Retype the entries in full.

── Record set ──

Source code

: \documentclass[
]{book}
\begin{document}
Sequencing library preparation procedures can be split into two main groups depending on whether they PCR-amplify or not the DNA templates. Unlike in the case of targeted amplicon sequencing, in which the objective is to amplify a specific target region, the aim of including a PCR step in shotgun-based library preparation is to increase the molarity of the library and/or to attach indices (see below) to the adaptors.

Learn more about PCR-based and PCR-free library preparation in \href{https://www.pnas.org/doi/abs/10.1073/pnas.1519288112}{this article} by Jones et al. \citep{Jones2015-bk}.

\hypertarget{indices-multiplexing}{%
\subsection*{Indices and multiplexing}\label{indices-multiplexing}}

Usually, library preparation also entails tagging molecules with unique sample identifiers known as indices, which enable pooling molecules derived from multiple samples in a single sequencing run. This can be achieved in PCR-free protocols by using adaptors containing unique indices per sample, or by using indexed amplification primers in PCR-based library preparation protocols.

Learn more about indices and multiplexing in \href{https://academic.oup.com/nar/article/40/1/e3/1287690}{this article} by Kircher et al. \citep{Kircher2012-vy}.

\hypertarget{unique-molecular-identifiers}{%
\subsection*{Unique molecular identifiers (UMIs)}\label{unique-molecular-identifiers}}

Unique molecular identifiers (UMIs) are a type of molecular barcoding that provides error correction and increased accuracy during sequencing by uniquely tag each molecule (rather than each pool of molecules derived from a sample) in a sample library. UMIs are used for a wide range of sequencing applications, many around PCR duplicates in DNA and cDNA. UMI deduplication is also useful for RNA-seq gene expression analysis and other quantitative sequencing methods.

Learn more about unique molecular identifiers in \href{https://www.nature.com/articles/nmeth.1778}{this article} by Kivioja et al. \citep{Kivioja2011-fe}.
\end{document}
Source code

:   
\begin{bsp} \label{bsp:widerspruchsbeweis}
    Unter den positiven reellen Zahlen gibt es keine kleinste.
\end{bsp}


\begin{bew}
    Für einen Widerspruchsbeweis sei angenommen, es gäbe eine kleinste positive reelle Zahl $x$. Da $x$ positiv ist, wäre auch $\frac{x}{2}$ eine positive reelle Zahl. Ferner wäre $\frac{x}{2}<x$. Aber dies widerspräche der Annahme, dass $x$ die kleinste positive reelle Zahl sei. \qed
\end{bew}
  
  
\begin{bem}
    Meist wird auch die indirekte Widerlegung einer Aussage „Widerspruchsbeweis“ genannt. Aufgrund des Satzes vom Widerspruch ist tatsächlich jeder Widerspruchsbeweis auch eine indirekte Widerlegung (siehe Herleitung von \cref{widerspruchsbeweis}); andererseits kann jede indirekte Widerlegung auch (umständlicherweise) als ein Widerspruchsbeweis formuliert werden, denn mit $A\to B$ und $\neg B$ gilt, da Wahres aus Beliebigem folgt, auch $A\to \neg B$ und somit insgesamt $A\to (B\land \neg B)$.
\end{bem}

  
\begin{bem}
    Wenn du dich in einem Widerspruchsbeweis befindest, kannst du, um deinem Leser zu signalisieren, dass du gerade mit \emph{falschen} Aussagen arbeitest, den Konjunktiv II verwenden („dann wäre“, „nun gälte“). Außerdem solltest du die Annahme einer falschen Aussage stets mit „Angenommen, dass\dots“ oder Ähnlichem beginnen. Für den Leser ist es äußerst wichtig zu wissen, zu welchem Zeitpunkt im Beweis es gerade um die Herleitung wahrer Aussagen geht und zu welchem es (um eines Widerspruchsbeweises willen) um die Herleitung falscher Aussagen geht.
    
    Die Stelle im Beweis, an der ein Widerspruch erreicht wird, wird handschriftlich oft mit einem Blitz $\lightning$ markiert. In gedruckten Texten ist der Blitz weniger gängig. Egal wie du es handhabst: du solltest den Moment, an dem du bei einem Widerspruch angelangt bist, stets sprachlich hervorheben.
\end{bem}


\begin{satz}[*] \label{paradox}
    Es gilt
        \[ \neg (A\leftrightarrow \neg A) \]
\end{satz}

───

## Answer for this exercise:
Source code

: \documentclass[
]{book}
\begin{document}
Sequencing library preparation procedures can be split into two main groups depending on whether they PCR-amplify or not the DNA templates. Unlike in the case of targeted amplicon sequencing, in which the objective is to amplify a specific target region, the aim of including a PCR step in shotgun-based library preparation is to increase the molarity of the library and/or to attach indices (see below) to the adaptors.

Learn more about PCR-based and PCR-free library preparation in \href{https://www.pnas.org/doi/abs/10.1073/pnas.1519288112}{this article} by Jones et al. \citep{Jones2015-bk}.

\hypertarget{indices-multiplexing}{%
\subsection*{Indices and multiplexing}\label{indices-multiplexing}}

Usually, library preparation also entails tagging molecules with unique sample identifiers known as indices, which enable pooling molecules derived from multiple samples in a single sequencing run. This can be achieved in PCR-free protocols by using adaptors containing unique indices per sample, or by using indexed amplification primers in PCR-based library preparation protocols.

Learn more about indices and multiplexing in \href{https://academic.oup.com/nar/article/40/1/e3/1287690}{this article} by Kircher et al. \citep{Kircher2012-vy}.

\hypertarget{unique-molecular-identifiers}{%
\subsection*{Unique molecular identifiers (UMIs)}\label{unique-molecular-identifiers}}

Unique molecular identifiers (UMIs) are a type of molecular barcoding that provides error correction and increased accuracy during sequencing by uniquely tag each molecule (rather than each pool of molecules derived from a sample) in a sample library. UMIs are used for a wide range of sequencing applications, many around PCR duplicates in DNA and cDNA. UMI deduplication is also useful for RNA-seq gene expression analysis and other quantitative sequencing methods.

Learn more about unique molecular identifiers in \href{https://www.nature.com/articles/nmeth.1778}{this article} by Kivioja et al. \citep{Kivioja2011-fe}.
\end{document}
Source code

:   
\begin{bsp} \label{bsp:widerspruchsbeweis}
    Unter den positiven reellen Zahlen gibt es keine kleinste.
\end{bsp}


\begin{bew}
    Für einen Widerspruchsbeweis sei angenommen, es gäbe eine kleinste positive reelle Zahl $x$. Da $x$ positiv ist, wäre auch $\frac{x}{2}$ eine positive reelle Zahl. Ferner wäre $\frac{x}{2}<x$. Aber dies widerspräche der Annahme, dass $x$ die kleinste positive reelle Zahl sei. \qed
\end{bew}
  
  
\begin{bem}
    Meist wird auch die indirekte Widerlegung einer Aussage „Widerspruchsbeweis“ genannt. Aufgrund des Satzes vom Widerspruch ist tatsächlich jeder Widerspruchsbeweis auch eine indirekte Widerlegung (siehe Herleitung von \cref{widerspruchsbeweis}); andererseits kann jede indirekte Widerlegung auch (umständlicherweise) als ein Widerspruchsbeweis formuliert werden, denn mit $A\to B$ und $\neg B$ gilt, da Wahres aus Beliebigem folgt, auch $A\to \neg B$ und somit insgesamt $A\to (B\land \neg B)$.
\end{bem}

  
\begin{bem}
    Wenn du dich in einem Widerspruchsbeweis befindest, kannst du, um deinem Leser zu signalisieren, dass du gerade mit \emph{falschen} Aussagen arbeitest, den Konjunktiv II verwenden („dann wäre“, „nun gälte“). Außerdem solltest du die Annahme einer falschen Aussage stets mit „Angenommen, dass\dots“ oder Ähnlichem beginnen. Für den Leser ist es äußerst wichtig zu wissen, zu welchem Zeitpunkt im Beweis es gerade um die Herleitung wahrer Aussagen geht und zu welchem es (um eines Widerspruchsbeweises willen) um die Herleitung falscher Aussagen geht.
    
    Die Stelle im Beweis, an der ein Widerspruch erreicht wird, wird handschriftlich oft mit einem Blitz $\lightning$ markiert. In gedruckten Texten ist der Blitz weniger gängig. Egal wie du es handhabst: du solltest den Moment, an dem du bei einem Widerspruch angelangt bist, stets sprachlich hervorheben.
\end{bem}


\begin{satz}[*] \label{paradox}
    Es gilt
        \[ \neg (A\leftrightarrow \neg A) \]
\end{satz}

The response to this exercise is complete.